Kim Nguyen's film, depicting an African child soldier, effectively combines lyricism and brutality

A long walk: Komona (Rachel Mwanza)
A long walk: Komona (Rachel Mwanza)

When we first meet Komona, she is 14 and pregnant. She tells her unborn baby, "Each day I pray to God that I don't hate you."

In Kim Nguyen's fictionalized account of an African child soldier, War Witch, Komona shares her story, explaining to her baby — and us — how her short life has already arrived at such a fraught place.

At 12, Komona (Rachel Mwanza) is living in a small, poor village, when she is captured by guerrilla fighters and conscripted into their army of child soldiers. The first act demanded of her is that she kill her parents. Sobbing, she complies, and the initiation is complete: "You are now a rebel of the Great Tiger."

During the brutal jungle training, Komona, now carting an AK-47, has two small pieces of luck: She befriends the boy-slash-shaman known as The Magician (Serge Kanyinda), and she reports seeing ghost soldiers. These ghosts are likely manifestations of a troubled mind, a child's processing of trauma, but the rebels decide she is a "war witch," with useful extrasensory powers. Yet what little protection this status confers is countered by her forced sexual submission to the rebel leader, and the grueling days spent mining rare-earth minerals.

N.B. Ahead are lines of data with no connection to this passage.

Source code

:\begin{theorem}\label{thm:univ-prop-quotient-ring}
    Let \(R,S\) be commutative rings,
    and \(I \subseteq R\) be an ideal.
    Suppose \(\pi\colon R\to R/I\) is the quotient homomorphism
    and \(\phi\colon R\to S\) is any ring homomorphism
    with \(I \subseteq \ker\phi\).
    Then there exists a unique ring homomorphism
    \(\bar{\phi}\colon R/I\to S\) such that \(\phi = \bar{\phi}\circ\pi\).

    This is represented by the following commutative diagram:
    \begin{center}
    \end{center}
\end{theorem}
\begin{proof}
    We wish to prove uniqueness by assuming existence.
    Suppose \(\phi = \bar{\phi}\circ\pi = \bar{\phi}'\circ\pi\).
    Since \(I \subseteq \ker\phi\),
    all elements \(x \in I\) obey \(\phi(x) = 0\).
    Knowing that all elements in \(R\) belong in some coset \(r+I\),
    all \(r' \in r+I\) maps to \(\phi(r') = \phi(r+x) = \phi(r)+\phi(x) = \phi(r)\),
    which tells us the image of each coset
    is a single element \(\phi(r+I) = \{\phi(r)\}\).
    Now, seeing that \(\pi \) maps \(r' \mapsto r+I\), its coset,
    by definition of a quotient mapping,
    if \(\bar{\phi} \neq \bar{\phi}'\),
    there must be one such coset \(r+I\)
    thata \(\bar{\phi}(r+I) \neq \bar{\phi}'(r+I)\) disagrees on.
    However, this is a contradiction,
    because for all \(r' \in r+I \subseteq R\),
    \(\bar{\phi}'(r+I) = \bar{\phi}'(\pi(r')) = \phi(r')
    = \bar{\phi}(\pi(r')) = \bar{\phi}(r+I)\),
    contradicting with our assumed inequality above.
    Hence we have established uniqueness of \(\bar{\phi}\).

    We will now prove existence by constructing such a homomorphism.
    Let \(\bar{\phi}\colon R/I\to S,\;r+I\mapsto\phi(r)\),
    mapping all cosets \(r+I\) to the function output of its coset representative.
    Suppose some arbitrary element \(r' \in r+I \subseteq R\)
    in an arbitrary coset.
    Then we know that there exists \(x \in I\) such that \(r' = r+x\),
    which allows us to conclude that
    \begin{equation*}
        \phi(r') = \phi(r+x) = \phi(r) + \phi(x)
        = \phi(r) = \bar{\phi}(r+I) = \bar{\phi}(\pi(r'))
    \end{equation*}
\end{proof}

The Oscar-nominated War Witch is a Canadian production, and though the story is set in an unnamed country, the film was shot in the Democratic Republic of Congo, a fair stand-in with its own history of child soldiers, blood minerals and unending guerilla warfare.

Nguyen's film is beautifully shot, combining lyricism and brutality. (The violence depicted here defines unspeakable, but is rarely shown in graphic detail.) For all the horrors, there is also lightness, such as Komona's sweet relationship with Magician, and the rare moments when they can be children. And the importance of mysticism and myth in these lives — from villagers to the Great Tiger leader — is deftly intertwined with the narrative, incorporated in both the dark and the light: A war witch is a fearsome being, but the pursuit of an elusive but lucky white rooster is a cause for delight.

War Witch tackles a difficult subject without exploitation or bombast, relating the events from Komona's bewildered point of view. Nguyen found a winner in Mwanza, who is not a professional actress, yet nonetheless brings depth and sensitivity to Komona's horrifying account.

The damage is irreparable, and the future uncertain; even Komona wonders if she has any humanity left to care for her own child. There are glimmers of hope, but the film heartbreakingly suggests that for young Komona, the best may simply be surviving.